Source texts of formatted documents
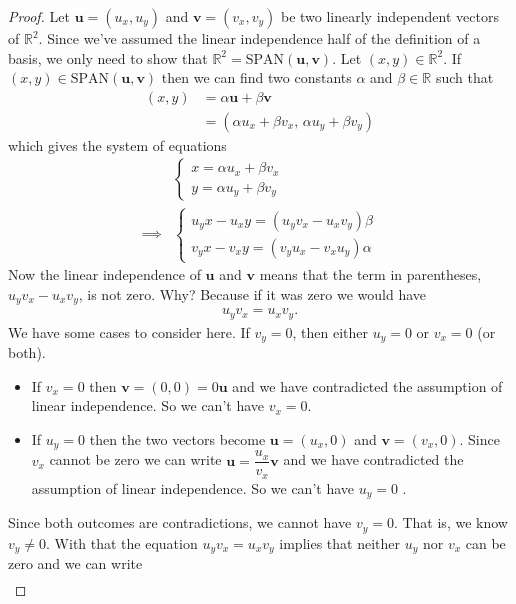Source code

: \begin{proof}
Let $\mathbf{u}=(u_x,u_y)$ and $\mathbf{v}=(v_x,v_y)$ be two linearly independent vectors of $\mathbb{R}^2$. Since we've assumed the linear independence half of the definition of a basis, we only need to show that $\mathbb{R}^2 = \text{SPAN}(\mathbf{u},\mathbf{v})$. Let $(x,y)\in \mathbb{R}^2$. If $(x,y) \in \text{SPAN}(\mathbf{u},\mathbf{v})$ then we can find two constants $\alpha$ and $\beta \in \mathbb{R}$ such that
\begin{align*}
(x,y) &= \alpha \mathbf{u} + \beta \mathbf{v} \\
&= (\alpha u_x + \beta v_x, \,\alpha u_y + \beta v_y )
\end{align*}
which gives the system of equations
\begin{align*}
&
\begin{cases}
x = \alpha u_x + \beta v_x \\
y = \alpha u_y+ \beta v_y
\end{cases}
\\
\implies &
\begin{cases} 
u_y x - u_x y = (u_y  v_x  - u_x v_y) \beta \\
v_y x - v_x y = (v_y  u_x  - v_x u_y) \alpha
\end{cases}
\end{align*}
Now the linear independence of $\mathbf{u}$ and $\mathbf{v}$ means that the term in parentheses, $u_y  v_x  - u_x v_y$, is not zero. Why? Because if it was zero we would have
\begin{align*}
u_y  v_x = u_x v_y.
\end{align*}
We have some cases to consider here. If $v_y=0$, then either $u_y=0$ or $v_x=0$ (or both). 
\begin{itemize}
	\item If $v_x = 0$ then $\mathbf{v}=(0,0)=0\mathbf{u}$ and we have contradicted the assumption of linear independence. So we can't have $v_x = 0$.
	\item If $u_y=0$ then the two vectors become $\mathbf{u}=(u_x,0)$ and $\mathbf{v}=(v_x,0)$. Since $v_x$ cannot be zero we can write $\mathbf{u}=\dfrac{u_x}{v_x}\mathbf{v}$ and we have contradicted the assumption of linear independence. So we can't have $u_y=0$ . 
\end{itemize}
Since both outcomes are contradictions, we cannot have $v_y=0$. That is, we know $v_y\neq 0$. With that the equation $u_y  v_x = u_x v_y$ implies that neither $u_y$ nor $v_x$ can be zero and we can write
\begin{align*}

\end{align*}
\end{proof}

---

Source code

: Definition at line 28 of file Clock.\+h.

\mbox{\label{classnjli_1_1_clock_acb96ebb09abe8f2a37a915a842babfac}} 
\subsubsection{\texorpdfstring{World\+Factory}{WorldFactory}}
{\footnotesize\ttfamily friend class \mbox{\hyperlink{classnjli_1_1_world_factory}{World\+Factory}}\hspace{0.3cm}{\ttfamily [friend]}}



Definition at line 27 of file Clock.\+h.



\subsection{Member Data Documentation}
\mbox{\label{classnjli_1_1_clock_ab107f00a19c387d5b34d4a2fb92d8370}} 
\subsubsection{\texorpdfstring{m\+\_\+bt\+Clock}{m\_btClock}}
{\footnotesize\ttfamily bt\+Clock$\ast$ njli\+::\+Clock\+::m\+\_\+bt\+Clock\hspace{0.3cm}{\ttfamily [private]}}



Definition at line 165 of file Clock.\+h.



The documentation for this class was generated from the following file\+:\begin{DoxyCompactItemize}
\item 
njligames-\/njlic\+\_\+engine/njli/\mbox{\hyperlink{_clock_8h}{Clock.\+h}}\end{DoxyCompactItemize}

...

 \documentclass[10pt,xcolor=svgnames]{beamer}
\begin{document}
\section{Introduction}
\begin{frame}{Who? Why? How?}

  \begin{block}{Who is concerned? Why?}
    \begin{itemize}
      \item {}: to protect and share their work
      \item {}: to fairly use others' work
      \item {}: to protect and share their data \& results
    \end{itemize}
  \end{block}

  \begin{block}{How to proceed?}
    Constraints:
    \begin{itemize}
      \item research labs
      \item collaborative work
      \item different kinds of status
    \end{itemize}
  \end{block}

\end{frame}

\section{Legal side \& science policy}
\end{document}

— EXERCISE AIM —
Gather up every line in the data above that contains the word "DoxyCompactItemize", copying each one.

— TASK RESPONSE —
The documentation for this class was generated from the following file\+:\begin{DoxyCompactItemize}
njligames-\/njlic\+\_\+engine/njli/\mbox{\hyperlink{_clock_8h}{Clock.\+h}}\end{DoxyCompactItemize}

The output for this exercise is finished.